Last week there had been talk of Australian troops wrecking a hotel somewhere. Now rumours had reached Mr Wu, who had business contacts in Penang, Kuala Lumpur, Ipoh and Kuantan, that civil disorder, looting and inter-racial strife was spreading like a shock-wave in front of the advancing Japanese bayonets. In some places the retreating British troops, instructed to destroy stores that might be of value to the enemy, had set the example by looting jewellers and liquor shops, eagerly assisted by the local population and even by the police who had discarded their uniforms and joined in with a will. Open season had been declared on anything of value left behind. A cloud of locusts descended on every abandoned European bungalow: in no time it was stripped of everything down to light-bulbs, door-handles and bathroom fittings. When European bungalows had all been stripped the looters turned to those ab
andoned by rich Chinese, Indians and Malays … and, presently, to those that had not been abandoned, stripping them regardless and, if the owner did not promptly produce his valuables, torturing him until he did. Sometimes, according to Mr Wu’s all too circumstantial and convincing account, Chinese looters would wear masks, or pretend to be Japanese soldiers; sometimes two rival bands of looters would arrive to sack the same premises, which now included Government rice godowns, Land offices and Customs premises, and do battle with each other for the right to pillage.

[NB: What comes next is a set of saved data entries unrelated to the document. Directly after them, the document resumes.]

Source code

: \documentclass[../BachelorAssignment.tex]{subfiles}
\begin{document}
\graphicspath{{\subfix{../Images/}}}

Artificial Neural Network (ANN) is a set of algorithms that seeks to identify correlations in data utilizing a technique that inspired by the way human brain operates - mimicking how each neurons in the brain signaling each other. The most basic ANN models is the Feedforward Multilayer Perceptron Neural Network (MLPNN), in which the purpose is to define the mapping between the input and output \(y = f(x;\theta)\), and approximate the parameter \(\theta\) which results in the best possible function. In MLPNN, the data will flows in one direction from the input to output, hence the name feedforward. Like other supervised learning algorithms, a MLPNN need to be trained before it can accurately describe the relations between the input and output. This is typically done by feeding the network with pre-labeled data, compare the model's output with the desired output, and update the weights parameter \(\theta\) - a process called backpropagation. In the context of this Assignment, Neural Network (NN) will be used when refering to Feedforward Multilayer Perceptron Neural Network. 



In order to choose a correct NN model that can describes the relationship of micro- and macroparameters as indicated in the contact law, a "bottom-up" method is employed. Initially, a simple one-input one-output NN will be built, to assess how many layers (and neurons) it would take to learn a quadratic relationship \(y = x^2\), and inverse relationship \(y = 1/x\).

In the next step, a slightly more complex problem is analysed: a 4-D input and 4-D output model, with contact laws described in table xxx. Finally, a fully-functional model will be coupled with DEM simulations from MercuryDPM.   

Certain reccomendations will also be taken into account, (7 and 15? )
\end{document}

And all this accompanied by wholesale violence and rape, not to mention old scores being paid off. The country was foundering in anarchy!
‘What do you expect to happen?’ asked Dupigny, dismissing the matter with a shrug. ‘I do not see why you should be surprised.’

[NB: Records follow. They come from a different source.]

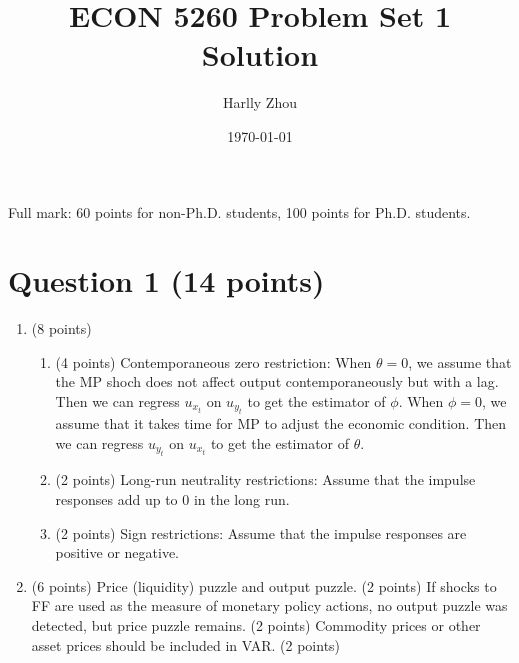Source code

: \documentclass[12pt]{article}
\title{ECON 5260 Problem Set 1 Solution}
\author{Harlly Zhou}
\date{\today}
\begin{document}
\maketitle

Full mark: 60 points for non-Ph.D. students, 100 points for Ph.D. students.
\section*{Question 1 (14 points)}
\begin{enumerate}[label=\arabic*.]
    \item (8 points)\begin{enumerate}[label=\alph*.]
        \item (4 points) Contemporaneous zero restriction: When $\theta = 0$, we assume that the MP shoch does not affect output contemporaneously but with a lag. Then we can regress $u_{x_t}$ on $u_{y_t}$ to get the estimator of $\phi$. When $\phi=0$, we assume that it takes time for MP to adjust the economic condition. Then we can regress $u_{y_t}$ on $u_{x_t}$ to get the estimator of $\theta$.
        \item (2 points) Long-run neutrality restrictions: Assume that the impulse responses add up to 0 in the long run. 
        \item (2 points) Sign restrictions: Assume that the impulse responses are positive or negative.
    \end{enumerate}
    \item (6 points) Price (liquidity) puzzle and output puzzle. (2 points) If shocks to FF are used as the measure of monetary policy actions, no output puzzle was detected, but price puzzle remains. (2 points) Commodity prices or other asset prices should be included in VAR. (2 points)
\end{enumerate}
\end{document}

‘But wait, François. The laws of a country are merely the wish of people to live in a certain way. Remove the laws for a few days and you don’t expect anarchy to result overnight, any more than by abolishing road regulations you would expect motorists to pick at random which side of the road they would drive on. Laws aren’t a means of coercing a population of wild animals but an agreement between people … D’you see what I mean? But in that case why has this moral vacuum appeared in the space between the two armies where the rule of law is suspended? It must mean that all these people looting and raping don’t consider themselves to belong to our community at all!’
‘But exactly!’ cried Dupigny and a flash of lightning lit up his sardonic smile. ‘In a country like Malaya such an ideal community is impossible because people belong to different races and only have self-interest in common. A brotherhood of man? Rubbish! But let us not complain, self-interest is the surest source of wealth as your Mr Smith has so brilliantly demonstrated.’